Just be yourself. Really. I cannot emphasize this enough. You like bikes? I like bikes. Are you more of a road guy or a trail guy? Yeah, same here. Traffic makes you nervous? God, me too! Holy shit. There’s so much traffic these days, isn’t there, and I’m like this isn’t an on-ramp, ya fuckin moose! Sheesh.
Huh? What’s that? Do I have a favorite season? Oh, that’s a tough one, but I’m gonna go with fall. Fall, fall, glorious fall! Yeah, hands down it’s fall. I see a pile of leaves and I just want to tornado-spin my way through ’em and collapse on a pumpkin patch that turns into a chocolate ship and dances me to the moon and back. You too? Huh. Ya don’t say.
Yeah, I mean, let’s not pretend we’re so different, you and I, right? We’ve all had those times when we were walking through the woods or a hallway or wherever you may be and… gosh, you’re pretty, I like your hat. Anyway, like I was saying, you’re walking somewhere, and up ahead you see a bear—or a human, hahahaha, let’s include everyone!—so you see this living/breathing being in the distance and you kinda, sorta know that you should say hi at some point but when you look up, he’s looking down, so you look back down, and then you look up again and he’s still looking down, and then you think, Hey! He never looked at me. He never looked at me and I know him. I mean, I know him. We were next-door hibernators and I gave his wife an extra elk and it really was all I could do to keep from spitting out flaming piranhas when I realized how badly this flying fuckananny had just dissed me, and I thought, No, Tyler, this isn’t a big deal, ya know? Maybe you just missed him looking at you and he missed you looking at him, and this is all one plump misunderstanding so calm the frickle down. But you can’t, can you? And then before you know it, you’re going bear-shit on him and you’re like, What am I doing with his ribcage!?!? Hahahaha, whew. Gee dangit.
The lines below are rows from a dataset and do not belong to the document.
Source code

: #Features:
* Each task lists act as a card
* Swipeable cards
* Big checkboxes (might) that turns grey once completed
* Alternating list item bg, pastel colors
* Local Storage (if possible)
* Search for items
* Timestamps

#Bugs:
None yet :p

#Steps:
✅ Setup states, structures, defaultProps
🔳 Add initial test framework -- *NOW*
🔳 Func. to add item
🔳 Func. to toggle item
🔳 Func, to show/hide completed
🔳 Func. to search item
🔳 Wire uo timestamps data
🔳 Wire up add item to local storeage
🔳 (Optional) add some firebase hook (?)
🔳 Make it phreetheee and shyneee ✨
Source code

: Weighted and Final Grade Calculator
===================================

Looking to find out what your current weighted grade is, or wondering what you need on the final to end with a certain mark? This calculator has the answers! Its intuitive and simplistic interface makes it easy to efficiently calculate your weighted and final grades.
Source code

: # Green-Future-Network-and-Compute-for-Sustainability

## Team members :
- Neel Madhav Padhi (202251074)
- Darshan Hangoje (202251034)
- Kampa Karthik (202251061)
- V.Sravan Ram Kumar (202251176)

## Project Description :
Anyway, where did you folks say you were camping? Oh, up north? Big Bear Lake? Yeah, yeah. So what’s that about, huh? Why do you guys name lakes after us and then make it all like, Stay away! Get outta here! Hanging food up in the trees like some big-ass piñatas and thinking we’re not gonna come party. We get down, you know. We like to have fun too.
So, you got kids? Oh, they’re waiting? In the car? Oh sure, yeah, you should go, jeez, don’t let me keep you. Say, how fat are they? Hahahaha! Just kidding! Whew, jokes sure are fun. Aren’t kids the best? I’ve got three of my own, the little pinballs. You know what! I’ve got an idea! We should all get together sometime. Maybe do a barbecue or go fishing. I’m crazy about boats. Bonkers for em! The way they knock around and make everything feel breezy and smell like birds—yeah, boats are art. Well, okay, I’ll let you go then, but I’m glad we ran into each other and don’t be strangers, okay? Mi casa es su casa! Tschüss!